The relationship between breaking the Diffie-Hellman protocol and computing discrete logarithms. (English) Zbl 1053.94014

Summary: Both uniform and nonuniform results concerning the security of the Diffie-Hellman key-exchange protocol are proved. First, it is shown that in a cyclic group \(G\) of order \(| G| =\prod{p_i^{e_i}}\), where all the multiple prime factors of \(| G|\) are polynomial in \(\log| G|\), there exists an algorithm that reduces the computation of discrete logarithms in \(G\) to breaking the Diffie-Hellman protocol in \(G\) and has complexity \(\sqrt{\max\{\nu(p_i)\}}\cdot(\log| G|)^{O(1)}\), where \(\nu(p)\) stands for the minimum of the set of largest prime factors of all the numbers d in the interval \([p-2\sqrt{p}+1,p+2\sqrt{p}+1]\). Under the unproven but plausible assumption that \(\nu(p)\) is polynomial in log p, this reduction implies that the Diffie-Hellman problem and the discrete logarithm problem are polynomial-time equivalent in \(G\). Second, it is proved that the Diffie-Hellman problem and the discrete logarithm problem are equivalent in a uniform sense for groups whose orders belong to certain classes: there exists a polynomial-time reduction algorithm that works for all those groups. Moreover, it is shown that breaking the Diffie-Hellman protocol for a small but nonnegligible fraction of the instances is equally difficult as breaking it for all instances.

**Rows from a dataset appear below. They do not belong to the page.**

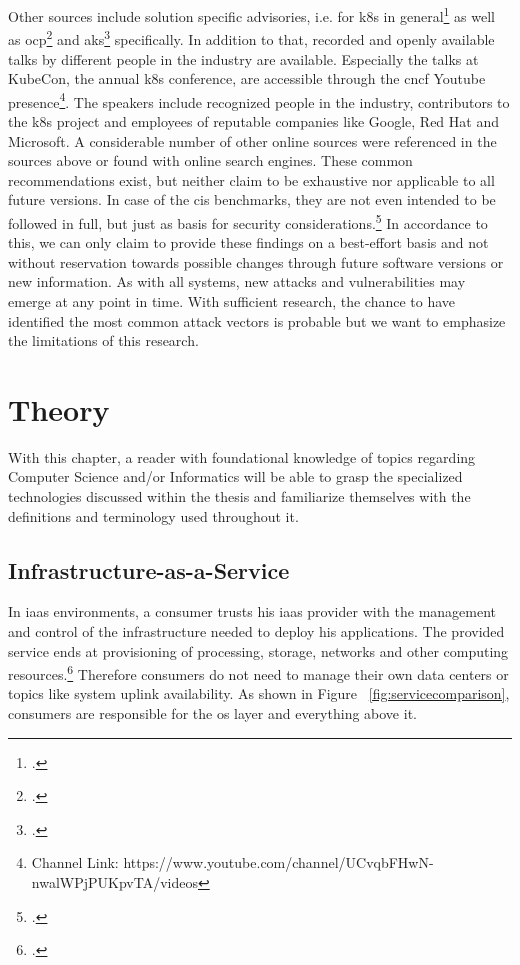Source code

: Other sources include solution specific advisories, i.e. for \gls{k8s} in general\footcite{k8sDocsSecurity} as well as \gls{ocp}\footcite{ocpSecTips} and \gls{aks}\footcite{aksSecTips} specifically. In addition to that, recorded and openly available talks by different people in the industry are available. Especially the talks at KubeCon, the annual \gls{k8s} conference, are accessible through the \gls{cncf} Youtube presence\footnote{Channel Link: https://www.youtube.com/channel/UCvqbFHwN-nwalWPjPUKpvTA/videos}. The speakers include recognized people in the industry, contributors to the \gls{k8s} project and employees of reputable companies like Google, Red Hat and Microsoft.
A considerable number of other online sources were referenced in the sources above or found with online search engines.
These common recommendations exist, but neither claim to be exhaustive nor applicable to all future versions. In case of the \gls{cis} benchmarks, they are not even intended to be followed in full, but just as basis for security considerations.\footcite[][, starting at 29:18]{cisJustRecommendation}
In accordance to this, we can only claim to provide these findings on a best-effort basis and not without reservation towards possible changes through future software versions or new information.
As with all systems, new attacks and vulnerabilities may emerge at any point in time. With sufficient research, the chance to have identified the most common attack vectors is probable but we want to emphasize the limitations of this research.


\chapter{Theory}
With this chapter, a reader with foundational knowledge of topics regarding Computer Science and/or Informatics 
will be able to grasp the specialized technologies discussed within the thesis and familiarize themselves with the definitions and terminology used throughout it.

\section{Infrastructure-as-a-Service}
In \gls{iaas} environments, a consumer trusts his \gls{iaas} provider with the management and control of the infrastructure needed to deploy his applications.
The provided service ends at provisioning of processing, storage, networks and other computing resources.\footcite[][p. 2 to 3]{nistcloud}
Therefore consumers do not need to manage their own data centers or topics like system uplink availability.
As shown in Figure ~\ref{fig:servicecomparison}, consumers are responsible for the \gls{os} layer and everything above it.

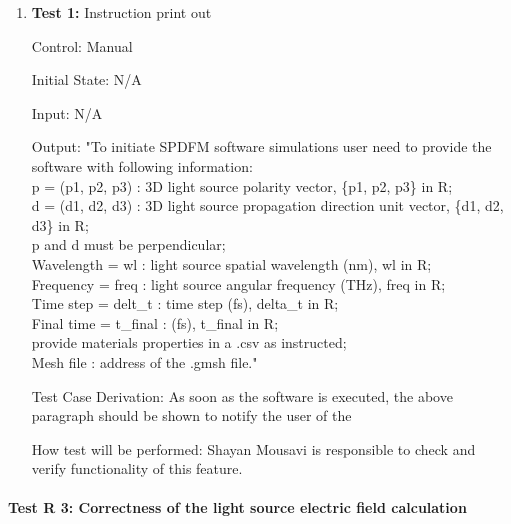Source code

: \documentclass[12pt, titlepage]{article}
\begin{document}
\begin{enumerate}
	
	\item{\textbf{Test 1:} Instruction print out\\}
	
	Control: Manual
	
	Initial State: N/A
	
	Input: N/A
	
	Output: 
	"To initiate SPDFM software simulations user need to provide the software with following information:\\
	p = (p1, p2, p3) : 3D light source polarity vector, \{p1, p2, p3\} in R;\\
	d = (d1, d2, d3) : 3D light source propagation direction unit vector, \{d1, d2, d3\} in R;\\
	p and d must be perpendicular;\\ 
	Wavelength = wl : light source spatial wavelength (nm), wl in R;\\
	Frequency = freq : light source angular frequency (THz), freq in R;\\
	Time step = delt\_t : time step (fs), delta\_t in R;\\
	Final time = t\_final : (fs), t\_final in R;\\
	provide materials properties in a .csv as instructed;\\
	Mesh file : address of the .gmsh file."
	
	Test Case Derivation: As soon as the software is executed, the above paragraph should be shown to notify the user of the 
	
	How test will be performed: Shayan Mousavi is responsible to check and verify functionality of this feature.   
	
	
\end{enumerate}



\paragraph{Test R 3: Correctness of the light source electric field calculation}
\end{document}
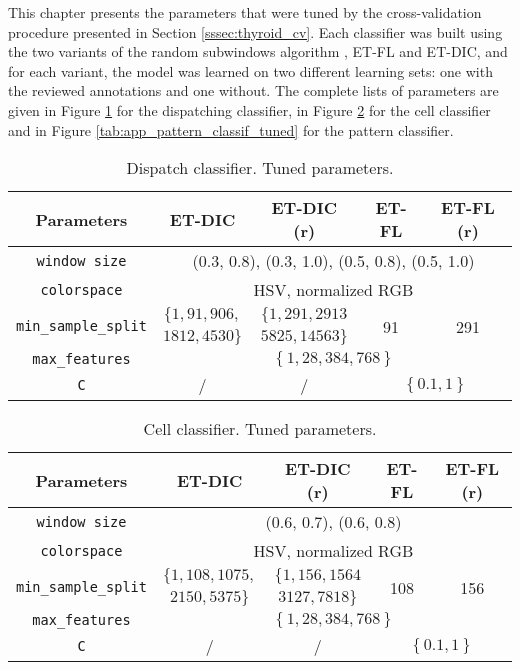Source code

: \label{app:parameters}

This chapter presents the parameters that were tuned by the cross-validation procedure presented in Section \ref{sssec:thyroid_cv}. Each classifier was built using the two variants of the random subwindows algorithm , ET-FL and ET-DIC, and for each variant, the model was learned on two different learning sets: one with the reviewed annotations and one without. The complete lists of parameters are given in Figure \ref{tab:app_disp_classif_tuned} for the dispatching classifier, in Figure \ref{tab:app_cell_classif_tuned} for the cell classifier and in Figure \ref{tab:app_pattern_classif_tuned} for the pattern classifier.

\begin{table}
	\center 
	\begin{tabular}{|c|cccc|}
		\hline
		Parameters & ET-DIC & ET-DIC (r) & ET-FL & ET-FL (r) \\
		\hline		
		\texttt{window size} & \multicolumn{4}{|c|}{(0.3, 0.8), (0.3, 1.0), (0.5, 0.8), (0.5, 1.0)} \\
		\texttt{colorspace} & \multicolumn{4}{|c|}{HSV, normalized RGB} \\
		\multirow{2}{*}{\texttt{min\_sample\_split}} & $\{1, 91, 906,$ &  $\{1, 291, 2913$ & \multirow{2}{*}{91} & \multirow{2}{*}{291}\\
		& $1812, 4530\}$ & $5825, 14563 \}$ & & \\
		\texttt{max\_features} & \multicolumn{4}{|c|}{$\left\{1, 28, 384, 768\right\}$}\\ 
		\texttt{C} & / & / & \multicolumn{2}{c|}{$\left\{0.1, 1\right\}$}\\
		\hline
	\end{tabular}
	\caption{Dispatch classifier. Tuned parameters.}
	\label{tab:app_disp_classif_tuned}
\end{table}

\begin{table}
	\center 
	\begin{tabular}{|c|cccc|}
		\hline
		Parameters & ET-DIC & ET-DIC (r) & ET-FL & ET-FL (r) \\
		\hline		
		\texttt{window size} & \multicolumn{4}{|c|}{(0.6, 0.7), (0.6, 0.8)} \\
		\texttt{colorspace} & \multicolumn{4}{|c|}{HSV, normalized RGB} \\
		\multirow{2}{*}{\texttt{min\_sample\_split}} & $\{1, 108, 1075,$ &  $\{1, 156, 1564$ & \multirow{2}{*}{108} & \multirow{2}{*}{156}\\
		& $2150, 5375\}$ & $3127, 7818 \}$ & & \\
		\texttt{max\_features} & \multicolumn{4}{|c|}{$\left\{1, 28, 384, 768\right\}$}\\ 
		\texttt{C} & / & / & \multicolumn{2}{c|}{$\left\{0.1, 1\right\}$}\\
		\hline
	\end{tabular}
	\caption{Cell classifier. Tuned parameters.}
	\label{tab:app_cell_classif_tuned}
\end{table}


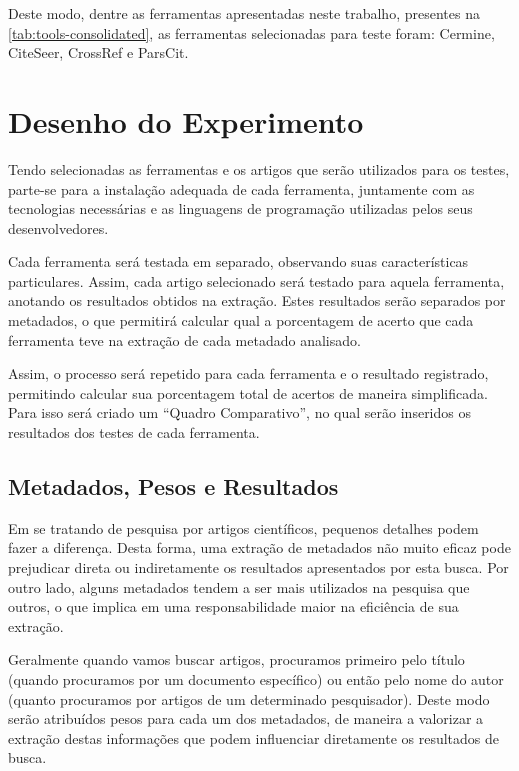 Deste modo, dentre as ferramentas apresentadas neste trabalho, presentes na \autoref{tab:tools-consolidated}, as ferramentas selecionadas para teste foram: Cermine, CiteSeer, CrossRef e ParsCit.
    

\section{Desenho do Experimento}
\label{sec:experiment-design}

Tendo selecionadas as ferramentas e os artigos que serão utilizados para os testes, parte-se para a instalação adequada de cada ferramenta, juntamente com as tecnologias necessárias e as linguagens de programação utilizadas pelos seus desenvolvedores. 

Cada ferramenta será testada em separado, observando suas características particulares. Assim, cada artigo selecionado será testado para aquela ferramenta, anotando os resultados obtidos na extração. Estes resultados serão separados por metadados, o que permitirá calcular qual a porcentagem de acerto que cada ferramenta teve na extração de cada metadado analisado.

Assim, o processo será repetido para cada ferramenta e o resultado registrado, permitindo calcular sua porcentagem total de acertos de maneira simplificada. Para isso será criado um ``Quadro Comparativo'', no qual serão inseridos os resultados dos testes de cada ferramenta. 

\subsection{Metadados, Pesos e Resultados}
\label{ssec:metadata-results}


Em se tratando de pesquisa por artigos científicos, pequenos detalhes podem fazer a diferença. Desta forma, uma extração de metadados não muito eficaz pode prejudicar direta ou indiretamente os resultados apresentados por esta busca. Por outro lado, alguns metadados tendem a ser mais utilizados na pesquisa que outros, o que implica em uma responsabilidade maior na eficiência de sua extração. 


Geralmente quando vamos buscar artigos, procuramos primeiro pelo título (quando procuramos por um documento específico) ou então pelo nome do autor (quanto procuramos por artigos de um determinado pesquisador). Deste modo serão atribuídos pesos para cada um dos metadados, de maneira a valorizar a extração destas informações que podem influenciar diretamente os resultados de busca.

Finally, efficient constructions of groups are described for which the algorithm reducing the discrete logarithm problem to the Diffie-Hellman problem is efficiently constructible.


94A60 Cryptography
11Y16 Number-theoretic algorithms; complexity
11T71 Algebraic coding theory; cryptography (number-theoretic aspects)
68Q15 Complexity classes (hierarchies, relations among complexity classes, etc.)